Anyway one day maybe I’ll get to read someone else’s post genuinely giving me and mine the thumbs up and that would be a good day.

4 O’Clock in the morning


Yep – that’s the time I finally laid back down after EJ’s little crying fit last night. I rolled over, looked at the clock and it was exactly 4 am. The words ran through my mind “4 O’Clock in the morning and its starting to get light…” – Beverley Craven, Promise Me, circa 1991. This (in context) indicates two things to me: 1) it must have been high summer; and 2) the narrator of the story must have been young – late teens/early 20s in my opinion. At least that’s the only time in my life I would ever have still been up at that time in the morning, voluntarily. I just love sleep too much you see. And there’s the rub.

This got me musing on that beautiful, maddening, sometimes terrifying, sometimes joyous world of sleep and dreams. I googled ‘sleep’ (I know, how very unimaginative) and the first site I found provided a list of ‘fascinating’ facts on the subject.The very first sentence my eyes alighted upon read “One of the best predictors of insomnia later in life is the development of bad habits from having sleep disturbed by young children”. Oh fabulous. I love my children but now I find that not only are they filling every corner of my life with their squiffy little selves in the here and now, but they are also acting as a two-man tag team intent on destroying my future sanity by systematically dismantling the auto-sleep function of my brain. Cheers boys.

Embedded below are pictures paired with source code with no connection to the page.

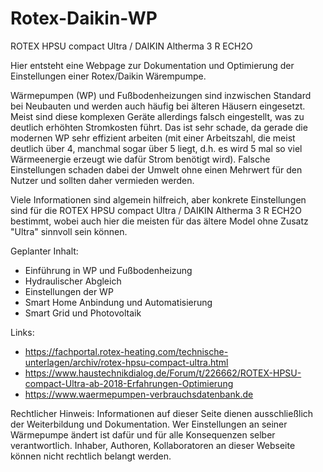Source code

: # Rotex-Daikin-WP
ROTEX HPSU compact Ultra / DAIKIN Altherma 3 R ECH2O

Hier entsteht eine Webpage zur Dokumentation und Optimierung der Einstellungen einer Rotex/Daikin Wärempumpe. 

Wärmepumpen (WP) und Fußbodenheizungen sind inzwischen Standard bei Neubauten und werden auch häufig bei älteren Häusern eingesetzt. Meist sind diese komplexen Geräte allerdings falsch eingestellt, was zu deutlich erhöhten Stromkosten führt. Das ist sehr schade, da gerade die modernen WP sehr effizient arbeiten (mit einer Arbeitszahl, die meist deutlich über 4, manchmal sogar über 5 liegt, d.h. es wird 5 mal so viel Wärmeenergie erzeugt wie dafür Strom benötigt wird). Falsche Einstellungen schaden dabei der Umwelt ohne einen Mehrwert für den Nutzer und sollten daher vermieden werden. 

Viele Informationen sind algemein hilfreich, aber konkrete Einstellungen sind für die 
ROTEX HPSU compact Ultra / DAIKIN Altherma 3 R ECH2O bestimmt, wobei auch hier die meisten für das ältere Model ohne Zusatz "Ultra" sinnvoll sein können. 

Geplanter Inhalt:
- Einführung in WP und Fußbodenheizung
- Hydraulischer Abgleich
- Einstellungen der WP
- Smart Home Anbindung und Automatisierung
- Smart Grid und Photovoltaik

Links:
- https://fachportal.rotex-heating.com/technische-unterlagen/archiv/rotex-hpsu-compact-ultra.html
- https://www.haustechnikdialog.de/Forum/t/226662/ROTEX-HPSU-compact-Ultra-ab-2018-Erfahrungen-Optimierung
- https://www.waermepumpen-verbrauchsdatenbank.de

Rechtlicher Hinweis: Informationen auf dieser Seite dienen ausschließlich der Weiterbildung und Dokumentation. Wer Einstellungen an seiner Wärmepumpe ändert ist dafür und für alle Konsequenzen selber verantwortlich. Inhaber, Authoren, Kollaboratoren an dieser Webseite können nicht rechtlich belangt werden. 

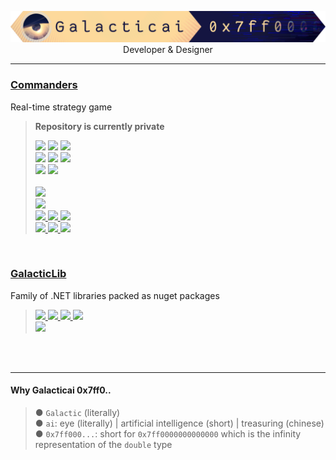 <p align=center>
    <img width=960 src="/Galacticai.png" />
    <br/>
    Developer & Designer
</p>

---

### [Commanders](https://github.com/Galacticai/Commanders)
Real-time strategy game
> **Repository is currently __private__**
>
> <img src="https://img.shields.io/badge/-Targeting-gray" />
> <img src="https://img.shields.io/badge/-Windows-white?logo=windows-11&logoColor=0078D4" />
> <img src="https://img.shields.io/badge/-Linux-white?logo=linux&logoColor=806412" />
> <br/>
> <img src="https://img.shields.io/badge/-Made%20with-gray" />
> <img src="https://img.shields.io/badge/-Unity%20Engine-white?logo=unity&logoColor=black" />
> <img src="https://img.shields.io/badge/-C%23-white?logo=dotnet&logoColor=512BD4" />
> <br/>
> <img src="https://img.shields.io/badge/%C2%A92022-Galacticai-white?link=https://github.com/Galacticai" />
> <img src="https://img.shields.io/github/license/Galacticai/Commanders?label=&color=white&logo=gnu&logoColor=A42E2B">
> <br/>
> <br/>
> <a href="https://www.codacy.com/gh/Galacticai/Commanders/dashboard" >
>     <img src="https://img.shields.io/codacy/grade/5c46c2f9d1aa42118fd39fca9a3ce381?logo=codacy&label=Codacy%20rating">
> </a>
> <br/>
> <a href="https://github.com/Galacticai/Commanders/contributors">
>     <img src="https://img.shields.io/github/contributors/Galacticai/Commanders?label=Contributors&logo=github" />
> </a>
> <br/>
> <a href="https://github.com/Galacticai/Commanders/issues">
>     <img src="https://img.shields.io/badge/-Issues-4F4F4F?logo=github" />
>     <img src="https://img.shields.io/github/issues/Galacticai/Commanders?label=&color=white" />
>     <img src="https://img.shields.io/github/issues-closed/Galacticai/Commanders?label=&color=white" />
> </a>
> <br/>
> <a href="https://github.com/Galacticai/Commanders/commits">
>     <img src="https://img.shields.io/badge/-Commits-4F4F4F?logo=github" />
>     <img src="https://img.shields.io/github/last-commit/Galacticai/Commanders?label=&color=white" />
>     <img src="https://img.shields.io/github/commit-activity/m/Galacticai/Commanders?label=&color=white" />
> </a>

<br/>

### [GalacticLib](https://github.com/Galacticai/GalacticLib)
Family of .NET libraries packed as nuget packages
> <a href="#"> 
>     <img src="https://img.shields.io/badge/-Targeting-gray" />
>     <img src="https://img.shields.io/badge/.NET-6.0-0078D4?labelColor=512BD4" />
>     <img src="https://img.shields.io/badge/-Windows-white?logo=windows-11&logoColor=0078D4" />
>     <img src="https://img.shields.io/badge/-Linux-white?logo=linux&logoColor=806412" />
> </a>
> <br/>
> <img src="https://img.shields.io/badge/%C2%A92022-Galacticai-white?link=https://github.com/Galacticai" />

<br/>
<br/>

---

#### Why Galacticai 0x7ff0..
> ● `Galactic` (literally)
> <br/>
> ● `ai`: eye (literally) | artificial intelligence (short) | treasuring (chinese)
> <br/>
> ● `0x7ff000...`: short for `0x7ff0000000000000` which is the infinity representation of the `double` type
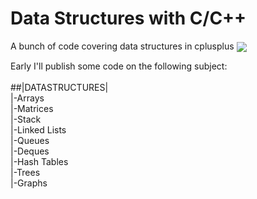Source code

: # Data Structures with C/C++

A bunch of code covering data structures in cplusplus
<img src="http://www.cs.umd.edu/~mount/420/network.gif" align="center" >

Early I'll publish some code on the following subject:
<br /><br />
##|DATASTRUCTURES|<br />
|-Arrays<br />
|-Matrices<br />
|-Stack<br />
|-Linked Lists<br />
|-Queues<br />
|-Deques<br />
|-Hash Tables<br />
|-Trees<br />
|-Graphs<br />
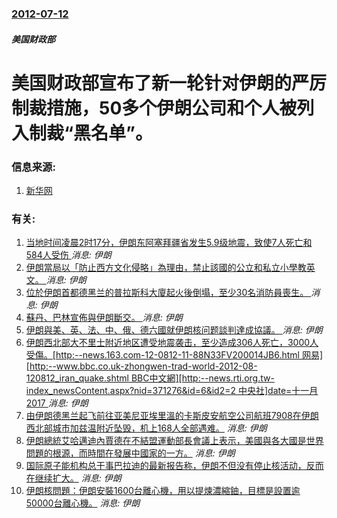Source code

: ### [2012-07-12](/news/2012/07/12/index.md)

##### 美国财政部
#  美国财政部宣布了新一轮针对伊朗的严厉制裁措施，50多个伊朗公司和个人被列入制裁“黑名单”。




### 信息来源:

1. [新华网](http://news.xinhuanet.com/world/2012-07/13/c_112425074.htm)

### 有关:

1. [ 当地时间凌晨2时17分，伊朗东阿塞拜疆省发生5.9级地震，致使7人死亡和584人受伤 ](/zh/news/2019/11/8/当地时间凌晨2时17分-伊朗东阿塞拜疆省发生59级地震-致使7人死亡和584人受伤.md) _消息: 伊朗_
2. [伊朗當局以「防止西方文化侵略」為理由，禁止該國的公立和私立小學教英文。 ](/zh/news/2018/01/7/伊朗當局以-防止西方文化侵略-為理由-禁止該國的公立和私立小學教英文.md) _消息: 伊朗_
3. [位於伊朗首都德黑兰的普拉斯科大廈起火後倒塌，至少30名消防員喪生。 ](/zh/news/2017/01/19/位於伊朗首都德黑兰的普拉斯科大廈起火後倒塌-至少30名消防員喪生.md) _消息: 伊朗_
4. [蘇丹、巴林宣佈與伊朗斷交。 ](/zh/news/2016/01/4/蘇丹-巴林宣佈與伊朗斷交.md) _消息: 伊朗_
5. [伊朗與美、英、法、中、俄、德六國就伊朗核问题談判達成協議。 ](/zh/news/2015/07/14/伊朗與美-英-法-中-俄-德六國就伊朗核问题談判達成協議.md) _消息: 伊朗_
6. [ 伊朗西北部大不里士附近地区遭受地震袭击，至少造成306人死亡，3000人受傷。[http:--news.163.com-12-0812-11-88N33FV200014JB6.html 网易][http:--www.bbc.co.uk-zhongwen-trad-world-2012-08-120812_iran_quake.shtml BBC中文網][http:--news.rti.org.tw-index_newsContent.aspx?nid=371276&id=6&id2=2 中央社]date=十一月 2017 ](/zh/news/2012/08/11/伊朗西北部大不里士附近地区遭受地震袭击-至少造成306人死亡-3000人受傷-http-news163com.md) _消息: 伊朗_
7. [由伊朗德黑兰起飞前往亚美尼亚埃里溫的卡斯皮安航空公司航班7908在伊朗西北部城市加兹温附近坠毁，机上168人全部遇难。](/zh/news/2009/07/15/由伊朗德黑兰起飞前往亚美尼亚埃里溫的卡斯皮安航空公司航班7908在伊朗西北部城市加兹温附近坠毁-机上168人全部遇难.md) _消息: 伊朗_
8. [伊朗總統艾哈邁迪內賈德在不結盟運動部長會議上表示，美國與各大國是世界問題的根源，而時間在發展中國家的一方。](/zh/news/2008/07/29/伊朗總統艾哈邁迪內賈德在不結盟運動部長會議上表示-美國與各大國是世界問題的根源-而時間在發展中國家的一方.md) _消息: 伊朗_
9. [国际原子能机构总干事巴拉迪的最新报告称，伊朗不但没有停止核活动，反而在继续扩大。](/zh/news/2007/05/24/国际原子能机构总干事巴拉迪的最新报告称-伊朗不但没有停止核活动-反而在继续扩大.md) _消息: 伊朗_
10. [伊朗核問題：伊朗安裝1600台離心機，用以提煉濃縮鈾，目標是設置逾50000台離心機。](/zh/news/2007/05/18/伊朗核問題-伊朗安裝1600台離心機-用以提煉濃縮鈾-目標是設置逾50000台離心機.md) _消息: 伊朗_
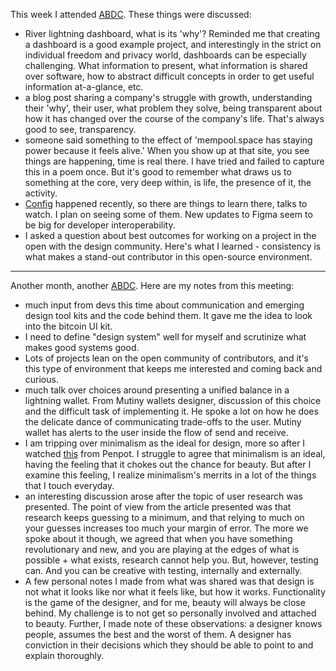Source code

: This week I attended [ABDC](https://abdc.dev). These things were discussed:
- River lightning dashboard, what is its 'why'? Reminded me that creating a dashboard is a good example project, and interestingly in the strict on individual freedom and privacy world, dashboards can be especially challenging. What information to present, what information is shared over software, how to abstract difficult concepts in order to get useful information at-a-glance, etc.
- a blog post sharing a company's struggle with growth, understanding their 'why', their user, what problem they solve, being transparent about how it has changed over the course of the company's life. That's always good to see, transparency.
- someone said something to the effect of 'mempool.space has staying power because it feels alive.' When you show up at that site, you see things are happening, time is real there. I have tried and failed to capture this in a poem once. But it's good to remember what draws us to something at the core, very deep within, is life, the presence of it, the activity.
- [Config](https://config.figma.com) happened recently, so there are things to learn there, talks to watch. I plan on seeing some of them. New updates to Figma seem to be big for developer interoperability.
- I asked a question about best outcomes for working on a project in the open with the design community. Here's what I learned - consistency is what makes a stand-out contributor in this open-source environment.
_________________

Another month, another [ABDC](https://abdc.dev). Here are my notes from this meeting:
- much input from devs this time about communication and emerging design tool kits and the code behind them. It gave me the idea to look into the bitcoin UI kit.
- I need to define "design system" well for myself and scrutinize what makes good systems good.
- Lots of projects lean on the open community of contributors, and it's this type of environment that keeps me interested and coming back and curious.
- much talk over choices around presenting a unified balance in a lightning wallet. From Mutiny wallets designer, discussion of this choice and the difficult task of implementing it. He spoke a lot on how he does the delicate dance of communicating trade-offs to the user. Mutiny wallet has alerts to the user inside the flow of send and receive.
- I am tripping over minimalism as the ideal for design, more so after I watched [this](https://www.youtube.com/watch?v=J2R8l2wA-gw&t=1339s) from Penpot. I struggle to agree that minimalism is an ideal, having the feeling that it chokes out the chance for beauty. But after I examine this feeling, I realize minimalism's merrits in a lot of the things that I touch everyday.
- an interesting discussion arose after the topic of user research was presented. The point of view from the article presented was that research keeps guessing to a minimum, and that relying to much on your guesses increases too much your margin of error. The more we spoke about it though, we agreed that when you have something revolutionary and new, and you are playing at the edges of what is possible + what exists, research cannot help you. But, however, testing can. And you can be creative with testing, internally and externally.
- A few personal notes I made from what was shared was that design is not what it looks like nor what it feels like, but how it works. Functionality is the game of the designer, and for me, beauty will always be close behind. My challenge is to not get so personally involved and attached to beauty. Further, I made note of these observations: a designer knows people, assumes the best and the worst of them. A designer has conviction in their decisions which they should be able to point to and explain thoroughly.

On another note, I obviously did manage to sleep part of the night because I remember dreaming that it was Christmas Day, but in the dream I had utterly failed to buy a single present for anyone. I was distraught. I’d let people down. As a rule, I am pretty susceptible to a good old anxiety dream at the best of times – I guess its nature’s way of keeping me in check – dangling the future flash-forward awful-truth reveal in front of me in order to freak me out sufficiently to urge me onwards into an existence of preparedness and organisation (or something vaguely resembling it).

I guess this means that, by my mid-fifties I will be getting no sleep and events will be creeping up on me like Kato from The Pink Panther, ready to wrestle me, unawares, to the ground. Ah well, at least I’ll have someone else to blame!